**Task requirements:**
Look through the entries below. Report each line that has the word "must" in it.

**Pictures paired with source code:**
• • • • •

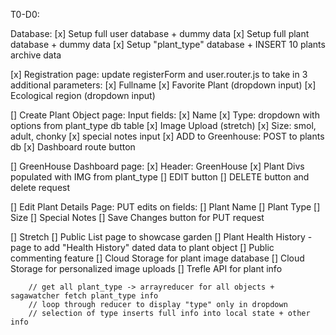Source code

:T0-D0:

Database:
[x] Setup full user database + dummy data
[x] Setup full plant database + dummy data 
[x] Setup "plant_type" database + INSERT 10 plants archive data


[x] Registration page:
    update registerForm and user.router.js to take in 3 additional parameters:
    [x] Fullname 
    [x] Favorite Plant (dropdown input)
    [x] Ecological region (dropdown input)

[] Create Plant Object page:
    Input fields:
    [x] Name
    [x] Type: dropdown with options from plant_type db table
    [x] Image Upload (stretch)
    [x] Size: smol, adult, chonky
    [x] special notes input
    [x] ADD to Greenhouse: POST to plants db
    [x] Dashboard route button 

[] GreenHouse Dashboard page:
    [x] Header: GreenHouse
    [x] Plant Divs populated with IMG from plant_type 
    [] EDIT button
    [] DELETE button and delete request

[] Edit Plant Details Page:
    PUT edits on fields:
    [] Plant Name
    [] Plant Type
    [] Size
    [] Special Notes
    [] Save Changes button for PUT request

[] Stretch
    [] Public List page to showcase garden 
    [] Plant Health History - page to add "Health History" dated data to plant object
    [] Public commenting feature 
    [] Cloud Storage for plant image database 
    [] Cloud Storage for personalized image uploads
    [] Trefle API for plant info 


        // get all plant_type -> arrayreducer for all objects + sagawatcher fetch plant_type info
        // loop through reducer to display "type" only in dropdown
        // selection of type inserts full info into local state + other info 
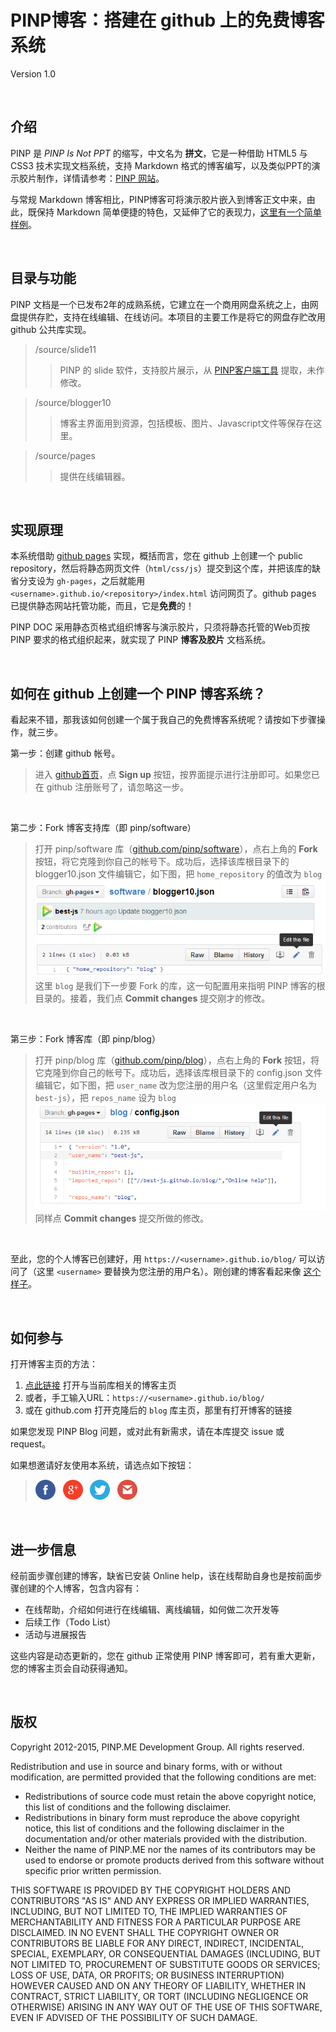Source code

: ﻿PINP博客：搭建在 github 上的免费博客系统
=======================================
Version 1.0

&nbsp;

## 介绍

PINP 是 *PINP Is Not PPT* 的缩写，中文名为 **拼文**，它是一种借助 HTML5 与 CSS3 技术实现文档系统，支持 Markdown 格式的博客编写，以及类似PPT的演示胶片制作，详情请参考：<a target="_blank" href="//www.pinp.me/www/www/">PINP 网站</a>。

与常规 Markdown 博客相比，PINP博客可将演示胶片嵌入到博客正文中来，由此，既保持 Markdown 简单便捷的特色，又延伸了它的表现力，<a target="_blank" href="//best-js.github.io/blog/$$Chinese中文/1.在线拼文样例.blog/">这里有一个简单样例</a>。

&nbsp;

## 目录与功能

PINP 文档是一个已发布2年的成熟系统，它建立在一个商用网盘系统之上，由网盘提供存贮，支持在线编辑、在线访问。本项目的主要工作是将它的网盘存贮改用 github 公共库实现。

 >  /source/slide11
 > >  PINP 的 slide 软件，支持胶片展示，从 <a target="_blank" href="//www.pinp.me/www/www/?page=pinp_down.html">PINP客户端工具</a> 提取，未作修改。

 >  /source/blogger10
 > >  博客主界面用到资源，包括模板、图片、Javascript文件等保存在这里。

 >  /source/pages
 > >  提供在线编辑器。

&nbsp;

## 实现原理

本系统借助 [github pages](https://pages.github.com/) 实现，概括而言，您在 github 上创建一个 public repository，然后将静态网页文件（`html/css/js`）提交到这个库，并把该库的缺省分支设为 `gh-pages`，之后就能用 `<username>.github.io/<repository>/index.html` 访问网页了。github pages 已提供静态网站托管功能，而且，它是**免费**的！

PINP DOC 采用静态页格式组织博客与演示胶片，只须将静态托管的Web页按 PINP 要求的格式组织起来，就实现了 PINP **博客及胶片** 文档系统。

&nbsp;

## 如何在 github 上创建一个 PINP 博客系统？

看起来不错，那我该如何创建一个属于我自己的免费博客系统呢？请按如下步骤操作，就三步。

第一步：创建 github 帐号。  
 > 进入 <a target="_blank" href="https://github.com/">github首页</a>，点 **Sign up** 按钮，按界面提示进行注册即可。如果您已在 github 注册账号了，请忽略这一步。

&nbsp;

第二步：Fork 博客支持库（即 pinp/software）   
 > 打开 pinp/software 库（<a target="_blank" href="https://github.com/pinp/software">github.com/pinp/software</a>），点右上角的 **Fork** 按钮，将它克隆到你自己的帐号下。成功后，选择该库根目录下的 blogger10.json 文件编辑它，如下图，把 `home_repository` 的值改为 `blog`   
![config blogger10.json](pages/config_root.png)   
这里 `blog` 是我们下一步要 Fork 的库，这一句配置用来指明 PINP 博客的根目录的。接着，我们点 **Commit changes** 提交刚才的修改。

&nbsp;

第三步：Fork 博客库（即 pinp/blog）   
 > 打开 pinp/blog 库（<a target="_blank" href="https://github.com/pinp/blog">github.com/pinp/blog</a>），点右上角的 **Fork** 按钮，将它克隆到你自己的帐号下。成功后，选择该库根目录下的 config.json 文件编辑它，如下图，把 `user_name` 改为您注册的用户名（这里假定用户名为 `best-js`），把 `repos_name` 设为 `blog`   
![config config.json](pages/config_blog.png)   
同样点 **Commit changes** 提交所做的修改。

&nbsp;

至此，您的个人博客已创建好，用 `https://<username>.github.io/blog/` 可以访问了（这里 `<username>` 要替换为您注册的用户名）。刚创建的博客看起来像 <a target="target" href="//best-js.github.io/blog/?opendoc=%2F%2Fbest-js.github.io%2Fblog%2F%24%24Chinese%E4%B8%AD%E6%96%87%2F0.%E7%BD%91%E5%BF%97.blog%2F">这个样子</a>。

&nbsp;

## 如何参与

打开博客主页的方法：
 1. <a target="_blank" href="https://www.pinp.me/software/pages/blogger/gh_jump.action">点此链接</a> 打开与当前库相关的博客主页
 2. 或者，手工输入URL：`https://<username>.github.io/blog/`
 3. 或在 github.com 打开克隆后的 `blog` 库主页，那里有打开博客的链接

如果您发现 PINP Blog 问题，或对此有新需求，请在本库提交 issue 或 request。

如果想邀请好友使用本系统，请选点如下按钮：   
 > <a target="_blank" href="https://www.facebook.com/sharer/sharer.php?u=https%3A%2F%2Fgithub.com%2Fpinp%2Fsoftware%2Fblob%2Fgh-pages%2FREADME_zh.md"><img title="share by facebook" src="pages/fb.png"></a>&nbsp;&nbsp;
   <a target="_blank" href="https://plus.google.com/share?url=https%3A%2F%2Fgithub.com%2Fpinp%2Fsoftware%2Fblob%2Fgh-pages%2FREADME_zh.md"><img title="share by google+" src="pages/gp.png"></a>&nbsp;&nbsp;
   <a target="_blank" href="https://twitter.com/home?status=https%3A%2F%2Fgithub.com%2Fpinp%2Fsoftware%2Fblob%2Fgh-pages%2FREADME_zh.md"><img title="share by twitter" src="pages/tw.png"></a>&nbsp;&nbsp;
   <a target="_blank" href="https://www.pinp.me/admin/login/invite2?url=https%3A%2F%2Fgithub.com%2Fpinp%2Fsoftware%2Fblob%2Fgh-pages%2FREADME_zh.md"><img title="share by e-mail" src="pages/gm.png"></a>

&nbsp;

## 进一步信息

经前面步骤创建的博客，缺省已安装 Online help，该在线帮助自身也是按前面步骤创建的个人博客，包含内容有：

 - 在线帮助，介绍如何进行在线编辑、离线编辑，如何做二次开发等
 - 后续工作（Todo List）
 - 活动与进展报告

这些内容是动态更新的，您在 github 正常使用 PINP 博客即可，若有重大更新，您的博客主页会自动获得通知。

&nbsp;

## 版权

Copyright 2012-2015, PINP.ME Development Group. All rights reserved.

Redistribution and use in source and binary forms, with or without
modification, are permitted provided that the following conditions
are met:

  - Redistributions of source code must retain the above copyright
    notice, this list of conditions and the following disclaimer.
  - Redistributions in binary form must reproduce the above
    copyright notice, this list of conditions and the following
    disclaimer in the documentation and/or other materials provided
    with the distribution.
  - Neither the name of PINP.ME nor the names of its contributors 
    may be used to endorse or promote products derived from this 
    software without specific prior written permission.

THIS SOFTWARE IS PROVIDED BY THE COPYRIGHT HOLDERS AND CONTRIBUTORS
"AS IS" AND ANY EXPRESS OR IMPLIED WARRANTIES, INCLUDING, BUT NOT
LIMITED TO, THE IMPLIED WARRANTIES OF MERCHANTABILITY AND FITNESS FOR
A PARTICULAR PURPOSE ARE DISCLAIMED. IN NO EVENT SHALL THE COPYRIGHT
OWNER OR CONTRIBUTORS BE LIABLE FOR ANY DIRECT, INDIRECT, INCIDENTAL,
SPECIAL, EXEMPLARY, OR CONSEQUENTIAL DAMAGES (INCLUDING, BUT NOT
LIMITED TO, PROCUREMENT OF SUBSTITUTE GOODS OR SERVICES; LOSS OF USE,
DATA, OR PROFITS; OR BUSINESS INTERRUPTION) HOWEVER CAUSED AND ON ANY
THEORY OF LIABILITY, WHETHER IN CONTRACT, STRICT LIABILITY, OR TORT
(INCLUDING NEGLIGENCE OR OTHERWISE) ARISING IN ANY WAY OUT OF THE USE
OF THIS SOFTWARE, EVEN IF ADVISED OF THE POSSIBILITY OF SUCH DAMAGE.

• • • • •

**Finished exercise:**
  - Redistributions of source code must retain the above copyright
  - Redistributions in binary form must reproduce the above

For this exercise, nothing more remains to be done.